**WORK TO BE COMPLETED:**
Find the word "stderr" in the listing below. Copy every line that has it.

**RECORDS PROVIDED:**
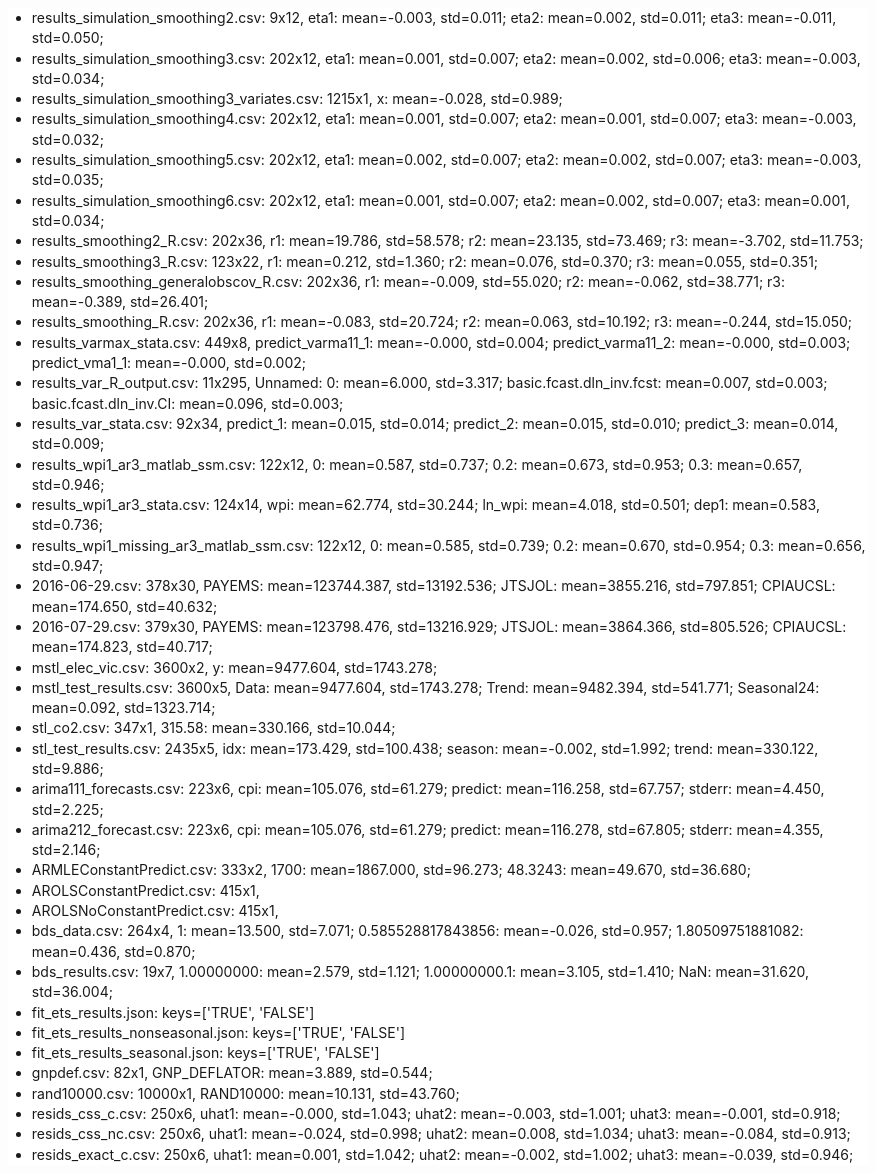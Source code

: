 - results_simulation_smoothing2.csv: 9x12, eta1: mean=-0.003, std=0.011; eta2: mean=0.002, std=0.011; eta3: mean=-0.011, std=0.050; 
- results_simulation_smoothing3.csv: 202x12, eta1: mean=0.001, std=0.007; eta2: mean=0.002, std=0.006; eta3: mean=-0.003, std=0.034; 
- results_simulation_smoothing3_variates.csv: 1215x1, x: mean=-0.028, std=0.989; 
- results_simulation_smoothing4.csv: 202x12, eta1: mean=0.001, std=0.007; eta2: mean=0.001, std=0.007; eta3: mean=-0.003, std=0.032; 
- results_simulation_smoothing5.csv: 202x12, eta1: mean=0.002, std=0.007; eta2: mean=0.002, std=0.007; eta3: mean=-0.003, std=0.035; 
- results_simulation_smoothing6.csv: 202x12, eta1: mean=0.001, std=0.007; eta2: mean=0.002, std=0.007; eta3: mean=0.001, std=0.034; 
- results_smoothing2_R.csv: 202x36, r1: mean=19.786, std=58.578; r2: mean=23.135, std=73.469; r3: mean=-3.702, std=11.753; 
- results_smoothing3_R.csv: 123x22, r1: mean=0.212, std=1.360; r2: mean=0.076, std=0.370; r3: mean=0.055, std=0.351; 
- results_smoothing_generalobscov_R.csv: 202x36, r1: mean=-0.009, std=55.020; r2: mean=-0.062, std=38.771; r3: mean=-0.389, std=26.401; 
- results_smoothing_R.csv: 202x36, r1: mean=-0.083, std=20.724; r2: mean=0.063, std=10.192; r3: mean=-0.244, std=15.050; 
- results_varmax_stata.csv: 449x8, predict_varma11_1: mean=-0.000, std=0.004; predict_varma11_2: mean=-0.000, std=0.003; predict_vma1_1: mean=-0.000, std=0.002; 
- results_var_R_output.csv: 11x295, Unnamed: 0: mean=6.000, std=3.317; basic.fcast.dln_inv.fcst: mean=0.007, std=0.003; basic.fcast.dln_inv.CI: mean=0.096, std=0.003; 
- results_var_stata.csv: 92x34, predict_1: mean=0.015, std=0.014; predict_2: mean=0.015, std=0.010; predict_3: mean=0.014, std=0.009; 
- results_wpi1_ar3_matlab_ssm.csv: 122x12, 0: mean=0.587, std=0.737; 0.2: mean=0.673, std=0.953; 0.3: mean=0.657, std=0.946; 
- results_wpi1_ar3_stata.csv: 124x14, wpi: mean=62.774, std=30.244; ln_wpi: mean=4.018, std=0.501; dep1: mean=0.583, std=0.736; 
- results_wpi1_missing_ar3_matlab_ssm.csv: 122x12, 0: mean=0.585, std=0.739; 0.2: mean=0.670, std=0.954; 0.3: mean=0.656, std=0.947; 
- 2016-06-29.csv: 378x30, PAYEMS: mean=123744.387, std=13192.536; JTSJOL: mean=3855.216, std=797.851; CPIAUCSL: mean=174.650, std=40.632; 
- 2016-07-29.csv: 379x30, PAYEMS: mean=123798.476, std=13216.929; JTSJOL: mean=3864.366, std=805.526; CPIAUCSL: mean=174.823, std=40.717; 
- mstl_elec_vic.csv: 3600x2, y: mean=9477.604, std=1743.278; 
- mstl_test_results.csv: 3600x5, Data: mean=9477.604, std=1743.278; Trend: mean=9482.394, std=541.771; Seasonal24: mean=0.092, std=1323.714; 
- stl_co2.csv: 347x1, 315.58: mean=330.166, std=10.044; 
- stl_test_results.csv: 2435x5, idx: mean=173.429, std=100.438; season: mean=-0.002, std=1.992; trend: mean=330.122, std=9.886; 
- arima111_forecasts.csv: 223x6,  cpi: mean=105.076, std=61.279;  predict: mean=116.258, std=67.757;  stderr: mean=4.450, std=2.225; 
- arima212_forecast.csv: 223x6,  cpi: mean=105.076, std=61.279;  predict: mean=116.278, std=67.805;  stderr: mean=4.355, std=2.146; 
- ARMLEConstantPredict.csv: 333x2, 1700: mean=1867.000, std=96.273;  48.3243: mean=49.670, std=36.680; 
- AROLSConstantPredict.csv: 415x1, 
- AROLSNoConstantPredict.csv: 415x1, 
- bds_data.csv: 264x4, 1: mean=13.500, std=7.071; 0.585528817843856: mean=-0.026, std=0.957; 1.80509751881082: mean=0.436, std=0.870; 
- bds_results.csv: 19x7, 1.00000000: mean=2.579, std=1.121; 1.00000000.1: mean=3.105, std=1.410; NaN: mean=31.620, std=36.004; 
- fit_ets_results.json: keys=['TRUE', 'FALSE']
- fit_ets_results_nonseasonal.json: keys=['TRUE', 'FALSE']
- fit_ets_results_seasonal.json: keys=['TRUE', 'FALSE']
- gnpdef.csv: 82x1, GNP_DEFLATOR: mean=3.889, std=0.544; 
- rand10000.csv: 10000x1, RAND10000: mean=10.131, std=43.760; 
- resids_css_c.csv: 250x6, uhat1: mean=-0.000, std=1.043; uhat2: mean=-0.003, std=1.001; uhat3: mean=-0.001, std=0.918; 
- resids_css_nc.csv: 250x6, uhat1: mean=-0.024, std=0.998; uhat2: mean=0.008, std=1.034; uhat3: mean=-0.084, std=0.913; 
- resids_exact_c.csv: 250x6, uhat1: mean=0.001, std=1.042; uhat2: mean=-0.002, std=1.002; uhat3: mean=-0.039, std=0.946;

**RESPONSE TO THIS EXERCISE:**
- arima111_forecasts.csv: 223x6,  cpi: mean=105.076, std=61.279;  predict: mean=116.258, std=67.757;  stderr: mean=4.450, std=2.225; 
- arima212_forecast.csv: 223x6,  cpi: mean=105.076, std=61.279;  predict: mean=116.278, std=67.805;  stderr: mean=4.355, std=2.146; 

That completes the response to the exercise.